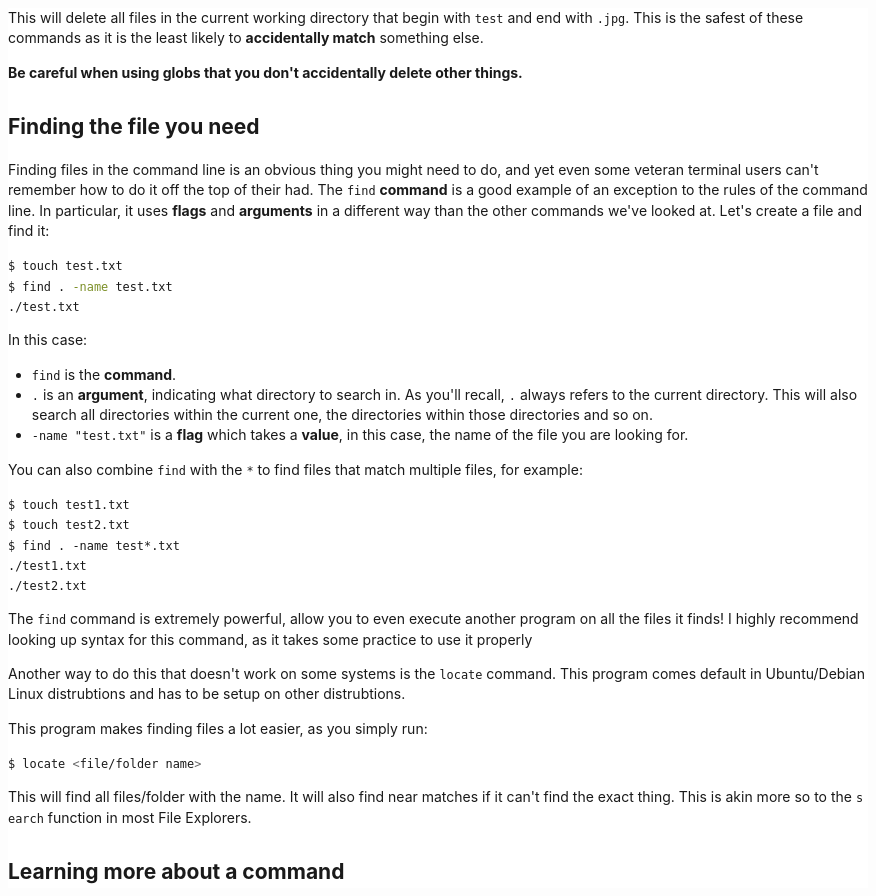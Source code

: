 This will delete all files in the current working directory that begin with ``test`` and end with ``.jpg``. This is the safest of these commands as it is the least likely to **accidentally match** something else.

**Be careful when using globs that you don't accidentally delete other things.**

Finding the file you need
-------------------------

Finding files in the command line is an obvious thing you might need to do, and yet even some veteran terminal users can't remember how to do it off the top of their had. The ``find`` **command** is a good example of an exception to the rules of the command line. In particular, it uses **flags** and **arguments** in a different way than the other commands we've looked at. Let's create a file and find it:

```bash
$ touch test.txt
$ find . -name test.txt
./test.txt
```

In this case:

* ``find`` is the  **command**.
* ``.`` is an **argument**, indicating what directory to search in. As you'll recall, `.` always refers to the current directory. This will also search all directories within the current one, the directories within those directories and so on.
* ``-name "test.txt"`` is a **flag** which takes a **value**, in this case, the name of the file you are looking for.

You can also combine ``find`` with the ``*`` to find files that match multiple files, for example:

```
$ touch test1.txt
$ touch test2.txt
$ find . -name test*.txt
./test1.txt
./test2.txt
```

The `find` command is extremely powerful, allow you to even execute another program on all the files it finds! I highly recommend looking up syntax for this command, as it takes some practice to use it properly

Another way to do this that doesn't work on some systems is the `locate` command. This program comes default in Ubuntu/Debian Linux distrubtions and has to be setup on other distrubtions.

This program makes finding files a lot easier, as you simply run:

```bash
$ locate <file/folder name>
```

This will find all files/folder with the name. It will also find near matches if it can't find the exact thing. This is akin more so to the `search` function in most File Explorers.

Learning more about a command
-----------------------------
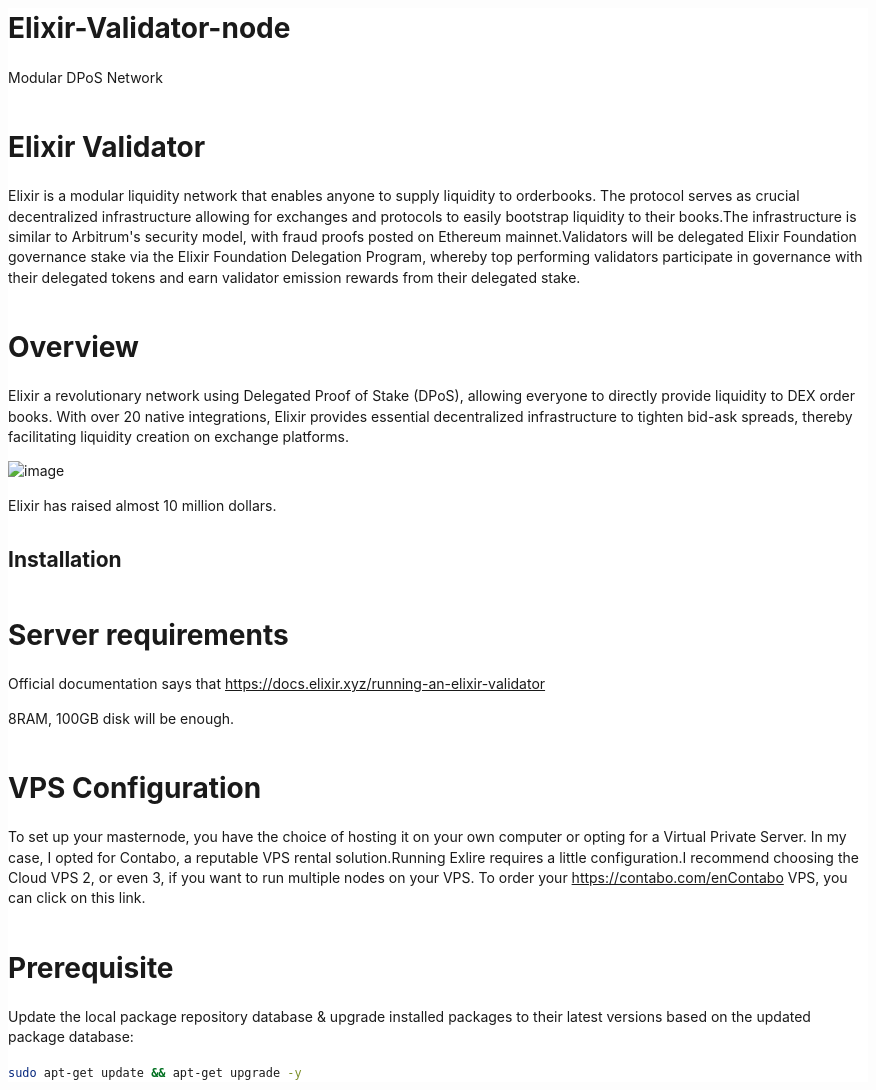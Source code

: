 # Elixir-Validator-node
Modular DPoS Network

# Elixir Validator 

Elixir is a modular liquidity network that enables anyone to supply liquidity to orderbooks. The protocol serves as crucial decentralized infrastructure allowing for exchanges and protocols to easily bootstrap liquidity to their books.The infrastructure is similar to Arbitrum's security model, with fraud proofs posted on Ethereum mainnet.Validators will be delegated Elixir Foundation governance stake via the Elixir Foundation Delegation Program, whereby top performing validators participate in governance with their delegated tokens and earn validator emission rewards from their delegated stake.

# Overview
 Elixir a revolutionary network using Delegated Proof of Stake (DPoS), allowing everyone to directly provide liquidity to DEX order books. With over 20 native integrations, Elixir provides essential decentralized infrastructure to tighten bid-ask spreads, thereby facilitating liquidity creation on exchange platforms.
 
![image](https://github.com/user-attachments/assets/3740dc45-5a24-43e0-a018-cde9e5717616)

Elixir has raised almost 10 million dollars.

## Installation
# Server requirements
Official documentation says that
https://docs.elixir.xyz/running-an-elixir-validator

8RAM, 100GB disk will be enough.

# VPS Configuration
To set up your masternode, you have the choice of hosting it on your own computer or opting for a Virtual Private Server. In my case, I opted for Contabo, a reputable VPS rental solution.Running Exlire requires a little configuration.I recommend choosing the Cloud VPS 2, or even 3, if you want to run multiple nodes on your VPS.
To order your https://contabo.com/enContabo VPS, you can click on this link.

# Prerequisite
Update the local package repository database & upgrade installed packages to their latest versions based on the updated package database:

```bash
sudo apt-get update && apt-get upgrade -y  
```
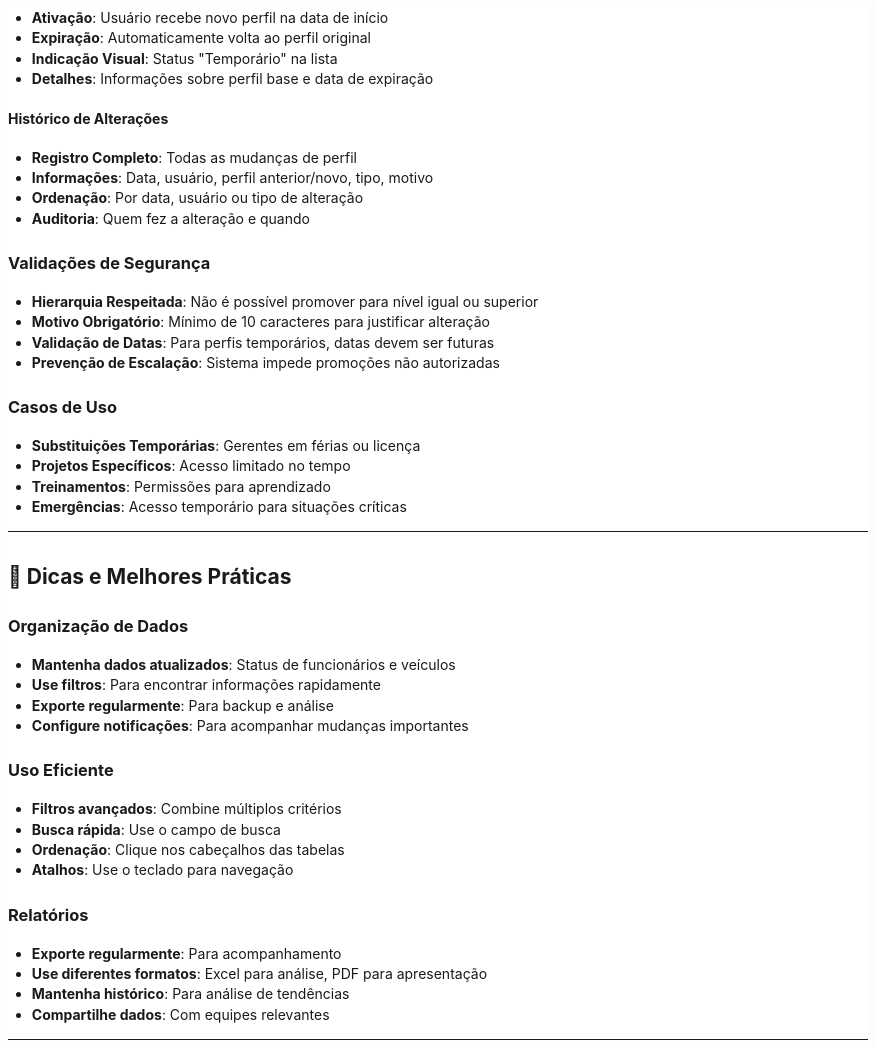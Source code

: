 - **Ativação**: Usuário recebe novo perfil na data de início
- **Expiração**: Automaticamente volta ao perfil original
- **Indicação Visual**: Status "Temporário" na lista
- **Detalhes**: Informações sobre perfil base e data de expiração

#### **Histórico de Alterações**

- **Registro Completo**: Todas as mudanças de perfil
- **Informações**: Data, usuário, perfil anterior/novo, tipo, motivo
- **Ordenação**: Por data, usuário ou tipo de alteração
- **Auditoria**: Quem fez a alteração e quando

### Validações de Segurança

- **Hierarquia Respeitada**: Não é possível promover para nível igual ou superior
- **Motivo Obrigatório**: Mínimo de 10 caracteres para justificar alteração
- **Validação de Datas**: Para perfis temporários, datas devem ser futuras
- **Prevenção de Escalação**: Sistema impede promoções não autorizadas

### Casos de Uso

- **Substituições Temporárias**: Gerentes em férias ou licença
- **Projetos Específicos**: Acesso limitado no tempo
- **Treinamentos**: Permissões para aprendizado
- **Emergências**: Acesso temporário para situações críticas

---

## 🎯 Dicas e Melhores Práticas

### Organização de Dados

- **Mantenha dados atualizados**: Status de funcionários e veículos
- **Use filtros**: Para encontrar informações rapidamente
- **Exporte regularmente**: Para backup e análise
- **Configure notificações**: Para acompanhar mudanças importantes

### Uso Eficiente

- **Filtros avançados**: Combine múltiplos critérios
- **Busca rápida**: Use o campo de busca
- **Ordenação**: Clique nos cabeçalhos das tabelas
- **Atalhos**: Use o teclado para navegação

### Relatórios

- **Exporte regularmente**: Para acompanhamento
- **Use diferentes formatos**: Excel para análise, PDF para apresentação
- **Mantenha histórico**: Para análise de tendências
- **Compartilhe dados**: Com equipes relevantes

---
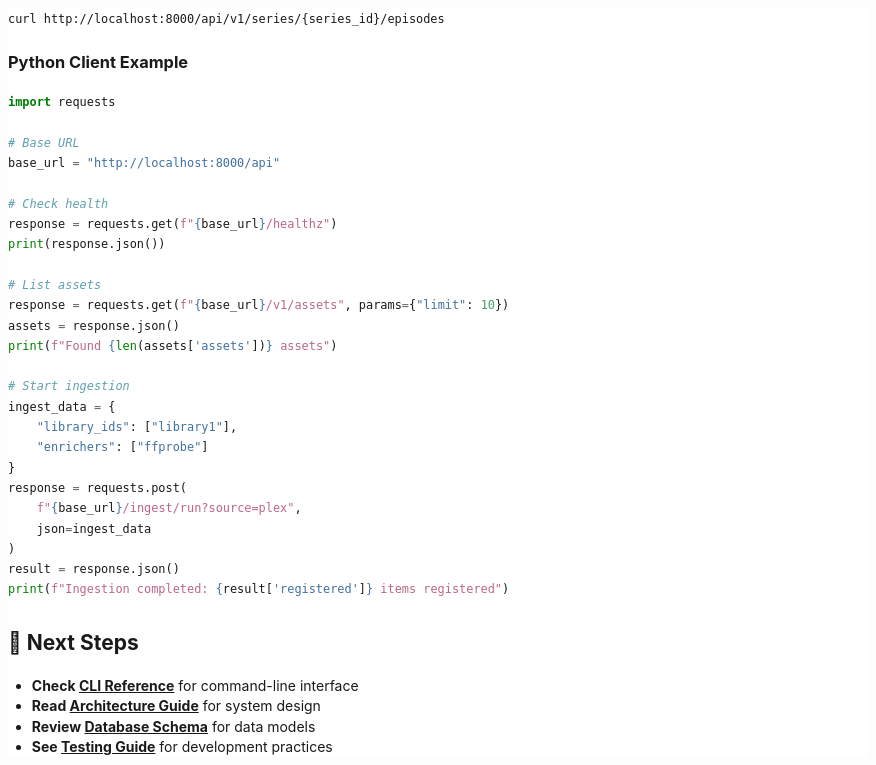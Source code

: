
 ```bash
curl http://localhost:8000/api/v1/series/{series_id}/episodes
```

### **Python Client Example**

```python
import requests

# Base URL
base_url = "http://localhost:8000/api"

# Check health
response = requests.get(f"{base_url}/healthz")
print(response.json())

# List assets
response = requests.get(f"{base_url}/v1/assets", params={"limit": 10})
assets = response.json()
print(f"Found {len(assets['assets'])} assets")

# Start ingestion
ingest_data = {
    "library_ids": ["library1"],
    "enrichers": ["ffprobe"]
}
response = requests.post(
    f"{base_url}/ingest/run?source=plex",
    json=ingest_data
)
result = response.json()
print(f"Ingestion completed: {result['registered']} items registered")
```

## 🎯 Next Steps

- **Check [CLI Reference](cli-reference.md)** for command-line interface
- **Read [Architecture Guide](architecture.md)** for system design
- **Review [Database Schema](database-schema.md)** for data models
- **See [Testing Guide](testing.md)** for development practices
·····
Up in the listing, locate the line with "To set up your"; print it and every line after it down to the line with "- **Detalhes**: Informações", which is included too. Skip the pictures.

To set up your masternode, you have the choice of hosting it on your own computer or opting for a Virtual Private Server. In my case, I opted for Contabo, a reputable VPS rental solution.Running Exlire requires a little configuration.I recommend choosing the Cloud VPS 2, or even 3, if you want to run multiple nodes on your VPS.
To order your https://contabo.com/enContabo VPS, you can click on this link.

# Prerequisite
Update the local package repository database & upgrade installed packages to their latest versions based on the updated package database:

```bash
sudo apt-get update && apt-get upgrade -y  
```
Source code

: - **Ativação**: Usuário recebe novo perfil na data de início
- **Expiração**: Automaticamente volta ao perfil original
- **Indicação Visual**: Status "Temporário" na lista
- **Detalhes**: Informações sobre perfil base e data de expiração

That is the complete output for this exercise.